# Ystrad Einion Copper mine, Ceridigion, March '12



## Landsker (Mar 16, 2012)

One thats been on the list for a while, visited with cunningcorgi. Very interesting mine, bit of a hair raising moment when we realised we were on a false floor in the upper level.

History


Although possibly of some antiquity the mine was certainly one of those worked by the Company of Mine Adventures about 1700 and slightly later by The Flintshire Mining Company. Nothing was done from 1760 until 1853 when the mine was restarted by a partnership of Charles Kirkpatrick and TA Readwin of gold mines fame. They abandoned it within a year but the mine was taken up by two brothers Thomas and Henry Jones who worked the mine until 1869.

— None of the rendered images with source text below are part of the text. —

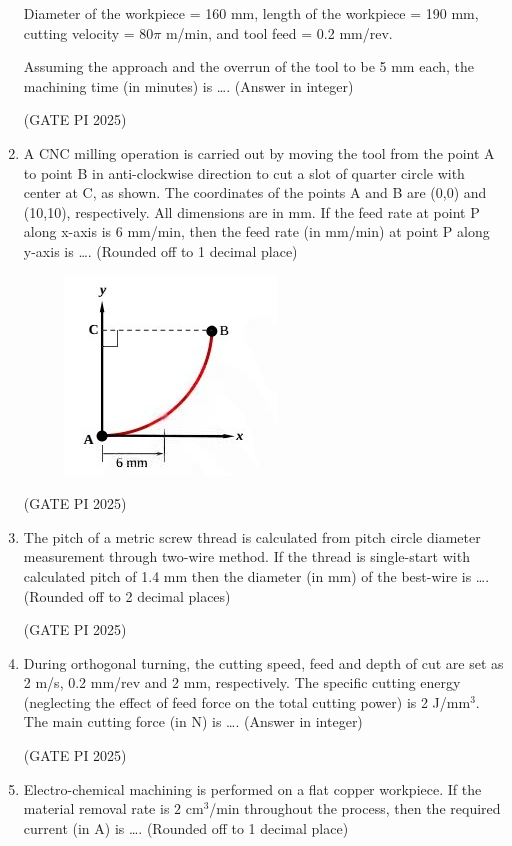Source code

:\documentclass[journal,12pt,onecolumn]{IEEEtran}
\theoremstyle{remark}
\begin{document}
\begin{enumerate}
Diameter of the workpiece = 160 mm, length of the workpiece = 190 mm, cutting velocity = $80\pi$ m/min, and tool feed = 0.2 mm/rev.

Assuming the approach and the overrun of the tool to be 5 mm each, the machining time (in minutes) is \dots . (Answer in integer)

\hfill (GATE PI 2025)

\item A CNC milling operation is carried out by moving the tool from the point A to point B in anti-clockwise direction to cut a slot of quarter circle with center at C, as shown. The coordinates of the points A and B are (0,0) and (10,10), respectively. All dimensions are in mm. If the feed rate at point P along x-axis is 6 mm/min, then the feed rate (in mm/min) at point P along y-axis is \dots . (Rounded off to 1 decimal place)

\begin{figure}[H]
\centering
\includegraphics[width=0.5\columnwidth]{fig12.png}
\caption{}
\end{figure}
\hfill (GATE PI 2025)

\item The pitch of a metric screw thread is calculated from pitch circle diameter measurement through two-wire method. If the thread is single-start with calculated pitch of 1.4 mm then the diameter (in mm) of the best-wire is \dots . (Rounded off to 2 decimal places)

\hfill (GATE PI 2025)

\item During orthogonal turning, the cutting speed, feed and depth of cut are set as 2 m/s, 0.2 mm/rev and 2 mm, respectively. The specific cutting energy (neglecting the effect of feed force on the total cutting power) is 2 J/mm$^3$. The main cutting force (in N) is \dots . (Answer in integer)

\hfill (GATE PI 2025)
\item Electro-chemical machining is performed on a flat copper workpiece. If the material removal rate is $2$ cm$^3$/min throughout the process, then the required current (in A) is \dots . (Rounded off to 1 decimal place)


\end{enumerate}
\end{document}
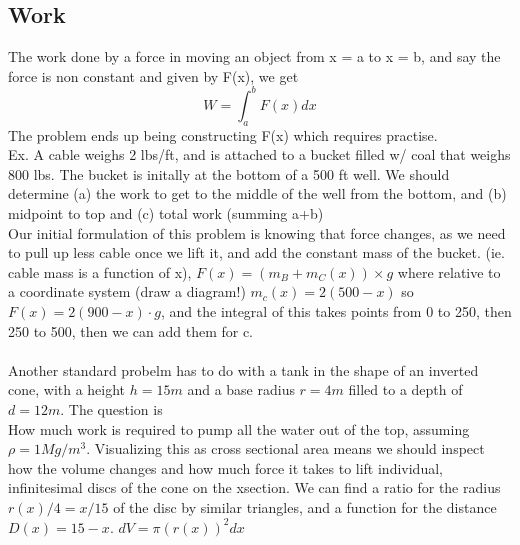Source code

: \documentclass[twocolumn, 12pt]{report}
\begin{document}
\subsection{Work}
The work done by a force in moving an object from x = a to x = b, and say the force is non constant and given by F(x), we get $$W  = \int_a^b F(x)dx$$
The problem ends up being constructing F(x) which requires practise. \\
Ex. A cable weighs 2 lbs/ft, and is attached to a bucket filled w/ coal that weighs 800 lbs. The bucket is initally at the bottom of a 500 ft well. We should determine (a) the work to get to the middle of the well from the bottom, and (b) midpoint to top and (c) total work (summing a+b) \\ Our initial formulation of this problem is knowing that force changes, as we need to pull up less cable once we lift it, and add the constant mass of the bucket. (ie. cable mass is a function of x), $F(x) = (m_B + m_C (x)) \times g $ where relative to a coordinate system (draw a diagram!) $m_c (x) = 2 (500-x)$ so $F(x) = 2(900-x)\cdot g$, and the integral of this takes points from 0 to 250, then 250 to 500, then we can add them for c.\\\\
Another standard probelm has to do with a tank in the shape of an inverted cone, with a height $h = 15m$ and a base radius $r = 4m$ filled to a depth of $d = 12 m$. The question is \\How much work is required to pump all the water out of the top, assuming $\rho = 1 Mg/m^3$. Visualizing this as cross sectional area means we should inspect how the volume changes and how much force it takes to lift individual, infinitesimal discs of the cone on the xsection. We can find a ratio for the radius $r(x)/4 = x/15$ of the disc by similar triangles, and a function for the distance $D(x) = 15 - x$. $dV = \pi(r(x))^2 dx$
\end{document}
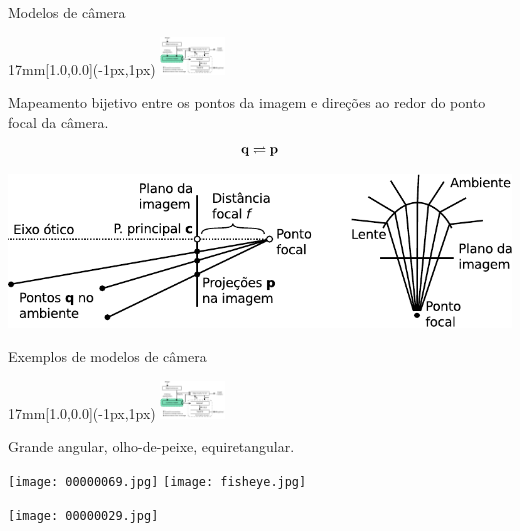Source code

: \begin{frame}{Modelos de câmera}
  \begin{textblock*}{17mm}[1.0,0.0](\paperwidth-1px,1px)
    \includegraphics[width=17mm]{blocos_s2.png}
  \end{textblock*}
  Mapeamento bijetivo entre os pontos da imagem e direções ao redor do ponto
  focal da câmera.  
  \[{\mathbf{q}}\rightleftharpoons{\mathbf{p}}\]

  \begin{center}
    \includegraphics[height=6\baselineskip]{camera_model.pdf}   
  \end{center}
\end{frame}


\begin{frame}{Exemplos de modelos de câmera}
  \begin{textblock*}{17mm}[1.0,0.0](\paperwidth-1px,1px)
    \includegraphics[width=17mm]{blocos_s2.png}
  \end{textblock*}
  Grande angular, olho-de-peixe, equiretangular.
  \centerline{
    \texttt{[image: 00000069.jpg]}
    \texttt{[image: fisheye.jpg]}
  }
  \centerline{
    \texttt{[image: 00000029.jpg]}
  }
\end{frame}


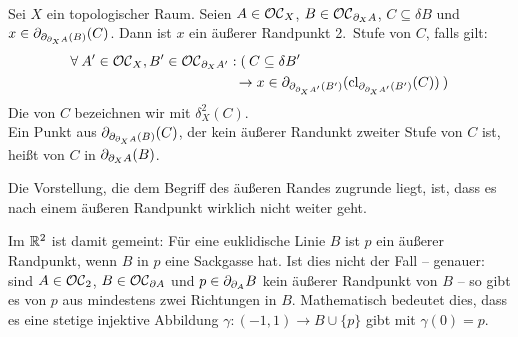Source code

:     \begin{dfn}\label{def:aeusserer-rand-2} \ \vspace{8pt}

        \noindent
        Sei $X$ ein topologischer Raum.
        Seien $A \in \mathcal{OC}_X$, $B \in \mathcal{OC}_{\partial_X A}$, $C \subseteq \delta B$ und $x \in \partial_{\partial_{\partial_X A}(B)}(C)$. Dann ist $x$ ein äußerer Randpunkt 2.~Stufe von $C$, falls gilt:
        \begin{align*}
            &\forall\: A' \in \mathcal{OC}_X, B' \in \mathcal{OC}_{\partial_X A'} : (\: C \subseteq \delta B'\\
            &\hphantom{XXXXXXXXXXXXX} \to x \in \partial_{\partial_{\partial_X A'}(B')}(\text{cl}_{\partial_{\partial_X A'}(B')} (C)) \:)
        \end{align*}
        Die  von $C$ bezeichnen wir mit $\delta_X^2(C)$.\\
        Ein Punkt aus $\partial_{\partial_{\partial_X A}(B)}(C)$, der kein äußerer Randunkt zweiter Stufe von $C$ ist, heißt  von $C$ in $\partial_{\partial_X A}(B)$.
    \end{dfn}
    
    Die Vorstellung, die dem Begriff des äußeren Randes zugrunde liegt, ist, dass es nach einem äußeren Randpunkt \glqq wirklich nicht weiter geht\grqq.
    

    Im
    $\mathbb{R}^2$ ist damit gemeint:
    Für eine euklidische Linie $B$ ist $p$ ein äußerer Randpunkt, wenn $B$ in $p$ eine Sackgasse hat.
    Ist dies nicht der Fall -- genauer: sind $A \in \mathcal{OC}_2$, $B \in \mathcal{OC}_{\partial A}$ und $p \in \partial_{\partial_A} B$ kein äußerer Randpunkt von $B$ -- so gibt es von $p$ aus mindestens zwei Richtungen in $B$.
    Mathematisch bedeutet dies, dass es eine stetige injektive Abbildung $\gamma:(-1,1) \to B \cup \{p\}$ gibt mit $\gamma(0) = p$.

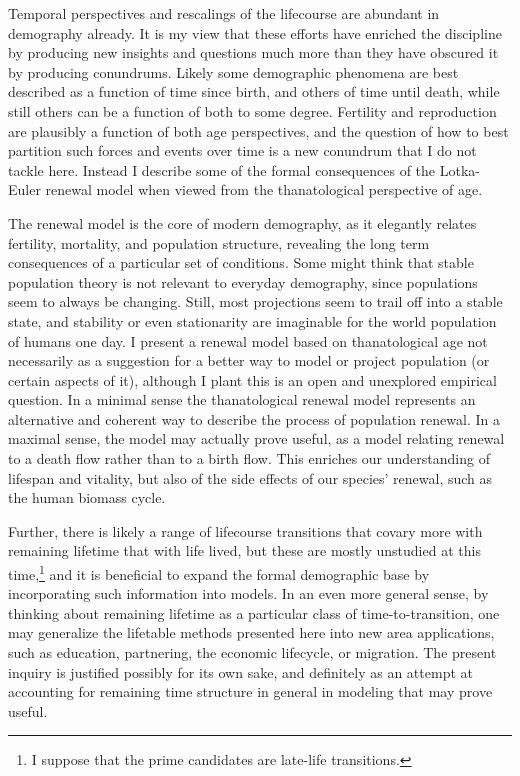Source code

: \documentclass{article}
\begin{document}
Temporal perspectives and rescalings of the lifecourse are abundant in
demography already. It is my view that these efforts have enriched the
discipline by producing new insights and questions much more than they have obscured it by
producing conundrums. Likely some demographic phenomena are best
described as a function of time since birth, and others of time until death,
while still others can be a function of both to some degree. Fertility and
reproduction are plausibly a function of both age perspectives, and the question
of how to best partition such forces and events over time is a new conundrum
that I do not tackle here. Instead I describe some of the formal consequences
of the Lotka-Euler renewal model when viewed from the thanatological perspective
of age. 

The renewal model is the core of modern demography, as it elegantly relates
fertility, mortality, and population structure, revealing the long
term consequences of a particular set of conditions. Some might think that
stable population theory is not relevant to everyday demography, since
populations seem to always be changing. Still, most projections seem to trail
off into a stable state, and stability or even stationarity are
imaginable for the world population of humans one day. I present a renewal model
based on thanatological age not necessarily as a suggestion for a
better way to model or project population (or certain aspects of it), although I
plant this is an open and unexplored empirical question.
In a minimal sense the thanatological renewal model represents an alternative
and coherent way to describe the process of population renewal. In a maximal sense, the model may
actually prove useful, as a model relating renewal to a death flow rather than
to a birth flow. This enriches our understanding of lifespan and vitality, but also
of the side effects of our species' renewal, such as the human biomass cycle.

Further, there is likely a range of lifecourse transitions that covary
more with remaining lifetime that with life lived, but these are mostly unstudied at this
time,\footnote{I suppose that the prime candidates are late-life transitions.}
and it is beneficial to expand the formal demographic base by incorporating such information into models. In an even more general sense, by
thinking about remaining lifetime as a particular class of time-to-transition, one may generalize the lifetable methods presented here into new area
applications, such as education, partnering, the economic lifecycle, or
migration.
The present inquiry is justified possibly for its own sake, and definitely as an
attempt at accounting for remaining time structure in general in modeling that may prove useful.
\end{document}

In 1870 the mine passed into the hands of Mr Adam Mason who ran the mine throughout its longest working period and was responsible for installing the underground water wheel in a worked out stope.
The wheel is still there today but in a partially dismantled state due to scrap merchants removing its bearings about 1910.
The mine was worked up to about 1900, but was never profitable. The main ore produced was copper, although lead, zinc, and a little silver were also produced.

The mine has 4 levels accessible today, the highest the no 1 cuts an open stope. The next one down the no 2 contains the launder that fed the underground water wheel in the lower no 3 level.

Another level, the no 4 was driven from behind the dressing floors but the portal has long collapsed, however it is accessible by laddering up about 15 feet from the engine shaft reached from the no 3.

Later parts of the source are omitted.